Quello che Gesù è ci fa convinti al sommo che Lui non riesce
a pensare la paura o desiderare la fuga, né a sentirle.
È il Figlio del Padre in carne umana.
Viene dal talamo Paterno metamorfosale. È la primizia
dell’irradiazione Paterna in forma personale. Risulta
fatto solo di amore sacrificale vivibile, dinamico: vuole e
traccia il piano. Non riesce a temere, a fuggire.

Pneumatica magia quella del visuato Paterno che tocca il
vecchio fideato e tutto lo rinnova.
Tocca la preghiera del dire egoisticale ed ecco uscir fuori
la preghiera del fare sacrificale.
Prego togliendomi ogni piacerale, lasciandomi sacrificare
dai fratelli sacrificatori, lasciandomi immolare dall’età
sacrificale e dal suo finale.
Eliminato il dire egoisticale, rimane però il dire sacrificale;
rimane perché Gesù ce ne ha dato un esempio impareggiabile.
Lo stiamo esaminando per coglierne tutta la sua
portata. È la triplicata preghiera della sua agonia nell’Orto
degli Ulivi. Vi afferma la onnipotenza Paterna, poi si
appella alla sua volontà: ‘Se vuoi, allontana da me questo
calice’. Nella seconda e nella terza tratta la risposta
Paterna; ‘Se questo calice non può passare senza che io lo
beva, sia fatta la tua volontà’.
Noi cristiani egoisticali vi abbiamo scorto la paura di Gesù
davanti alla passione, ne abbiamo affermato un tentativo
di fuga e vi abbiamo visto tre passi indietro.
La nostra interpretazione non è affatto vera: un inganno
egoisticale.
a) Da quello che dice ai suoi discepoli ne abbiamo ricavato
la prova contraria. ‘Non temete chi uccide il
corpo: solo Satana è da temere’. Gesù non teme né
Satana né i suoi sacrificatori né la morte perché è
tutto e solo amore sacrificale, nulla di egoisticale.
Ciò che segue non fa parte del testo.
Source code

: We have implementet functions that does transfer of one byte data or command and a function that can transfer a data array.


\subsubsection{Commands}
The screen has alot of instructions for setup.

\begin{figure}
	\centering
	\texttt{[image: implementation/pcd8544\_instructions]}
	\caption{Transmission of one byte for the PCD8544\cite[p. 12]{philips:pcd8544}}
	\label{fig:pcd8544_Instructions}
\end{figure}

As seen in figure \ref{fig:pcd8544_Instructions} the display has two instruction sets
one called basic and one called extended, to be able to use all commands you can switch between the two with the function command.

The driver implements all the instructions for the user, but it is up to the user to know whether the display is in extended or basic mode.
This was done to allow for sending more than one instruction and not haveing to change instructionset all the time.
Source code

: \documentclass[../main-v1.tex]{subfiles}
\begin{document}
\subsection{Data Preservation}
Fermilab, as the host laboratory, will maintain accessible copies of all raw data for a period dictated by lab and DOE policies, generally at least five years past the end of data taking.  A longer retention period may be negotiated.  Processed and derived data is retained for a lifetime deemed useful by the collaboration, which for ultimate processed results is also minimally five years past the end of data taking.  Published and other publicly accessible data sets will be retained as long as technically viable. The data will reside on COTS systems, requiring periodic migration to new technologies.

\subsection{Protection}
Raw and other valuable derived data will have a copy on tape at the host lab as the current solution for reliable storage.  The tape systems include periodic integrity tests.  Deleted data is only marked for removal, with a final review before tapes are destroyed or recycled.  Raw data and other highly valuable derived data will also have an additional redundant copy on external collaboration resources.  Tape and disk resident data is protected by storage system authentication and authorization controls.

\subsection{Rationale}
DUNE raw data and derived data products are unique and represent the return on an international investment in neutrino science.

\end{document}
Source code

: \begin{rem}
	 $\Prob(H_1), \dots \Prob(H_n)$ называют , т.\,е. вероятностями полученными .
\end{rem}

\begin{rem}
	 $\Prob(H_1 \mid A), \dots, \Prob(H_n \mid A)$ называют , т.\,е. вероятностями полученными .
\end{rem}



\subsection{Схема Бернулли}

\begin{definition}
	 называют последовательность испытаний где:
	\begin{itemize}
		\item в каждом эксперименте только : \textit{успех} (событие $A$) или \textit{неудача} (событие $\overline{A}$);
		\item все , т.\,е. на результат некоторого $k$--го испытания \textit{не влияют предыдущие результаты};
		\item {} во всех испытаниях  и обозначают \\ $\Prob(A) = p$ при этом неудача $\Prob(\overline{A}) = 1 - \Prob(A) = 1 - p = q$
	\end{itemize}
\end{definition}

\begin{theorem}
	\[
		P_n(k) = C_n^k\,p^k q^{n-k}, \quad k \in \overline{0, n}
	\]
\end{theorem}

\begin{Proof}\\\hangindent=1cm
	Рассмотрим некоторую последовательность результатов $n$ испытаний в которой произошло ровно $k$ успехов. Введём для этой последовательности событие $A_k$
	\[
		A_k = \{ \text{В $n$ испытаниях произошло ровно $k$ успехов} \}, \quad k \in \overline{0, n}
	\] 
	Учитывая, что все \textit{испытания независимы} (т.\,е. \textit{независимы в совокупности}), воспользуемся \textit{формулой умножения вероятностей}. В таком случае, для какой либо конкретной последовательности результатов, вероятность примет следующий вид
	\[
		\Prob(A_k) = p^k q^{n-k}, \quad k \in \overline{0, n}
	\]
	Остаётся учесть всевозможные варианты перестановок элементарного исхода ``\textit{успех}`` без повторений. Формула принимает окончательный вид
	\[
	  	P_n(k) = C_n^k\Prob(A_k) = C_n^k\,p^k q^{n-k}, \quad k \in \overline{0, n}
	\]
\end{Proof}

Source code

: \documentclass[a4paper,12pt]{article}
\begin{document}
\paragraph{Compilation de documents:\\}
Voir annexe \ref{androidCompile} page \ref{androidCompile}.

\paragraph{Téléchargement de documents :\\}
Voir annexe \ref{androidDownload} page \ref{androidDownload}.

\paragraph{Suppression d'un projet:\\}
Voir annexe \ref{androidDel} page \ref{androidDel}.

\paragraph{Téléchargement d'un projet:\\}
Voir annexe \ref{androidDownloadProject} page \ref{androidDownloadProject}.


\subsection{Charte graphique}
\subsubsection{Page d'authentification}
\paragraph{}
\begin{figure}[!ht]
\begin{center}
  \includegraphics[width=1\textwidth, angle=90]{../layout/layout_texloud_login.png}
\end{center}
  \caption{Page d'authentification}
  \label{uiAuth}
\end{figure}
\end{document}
L’amore sacrificale è il fuoco che viene a mettere in
terra e lo vorrebbe vedere già divampare, ma prima
gli occorre un battesimo sacrificale per il quale è più
che impaziente e scalpitante. Da quello che dice
abbiamo ricavato la prova che Gesù non teme e non
fugge dal suo sacrificale; da quello che è noi attingeremo
la certezza assoluta che Lui non riesce a sentire
paura e desiderare e pensare la fuga.
b) Chi è Gesù? È il Figlio del Padre venuto in carne
umana. Poiché il Figlio viene dal Padre e viene dal
talamo Paterno metamorfosale. Il Padre per il suo
anelito a piccolare sempre di più vi si trasforma. Si
riduce, si riduce nel suo spirito di amore fino a
diventare un sommo ad estremo concentrato di
potenzialità Paterne che lo fanno vivibile da altri.
Per quelle potenzialità dà il via prima alla creazione
di coppia angelica e poi umana.
Così va attualizzando le sue potenzialità che lo fanno
esprimibile e cedibile, concepibile e vivibile al sacrificale.
Per quella metamorfosi il Padre si fa irradiabile e quindi
ecclesiabile. La primizia della sua irradiabilità è riservata
al Figlio in forma unica e esclusiva.
Espropriato, il Padre si cede in persona di Figlio vivibile
al sacrificale. È la generazione temporale del Figlio.
L’identità è perfetta: Figlio è il Padre cedutosi espropriato
in persona di Figlio. Il Padre è amore sacrificale e tale
risulta il Figlio.
L’amore sacrificale in Figlio non è statico, ma sommamente
dinamico: è vivibile al sacrificale. È quel vivibile
che denota una potenzialità dalla pressione altissima. Da
quella pressione viene una voglia incontenibile, un piano
realizzabile nel quale vivere tutta la sua sacrificalità personale.
L’incarnazione non è da un comando Paterno, ma
dalla esigenza di sacrificalità personale. Unica direttiva di
marcia è il sacrificale; unica forza di lancio: il suo amore
sacrificale che per la sua partecipazione Paterna lo pone in
una posa devozionale che non ammette né paura né fuga
davanti al sacrificale. Ecco perché il Padre aveva una gran
voglia di parlare di quel suo Figlio. Lo fa in due occasioni:
al suo Battesimo e alla sua Trasfigurazione: ‘Figlio
diletto in cui mi sono compiaciuto’: per due volte. Lui
Figlio in forma personale. Noi in forma concezionale ma
sempre diletti quando viviamo il sacrificale con devoto
silenzioso amore sacrificale. Né timore né fuga, dunque,
in Gesù, ma un inarrestabile ardore sacrificale.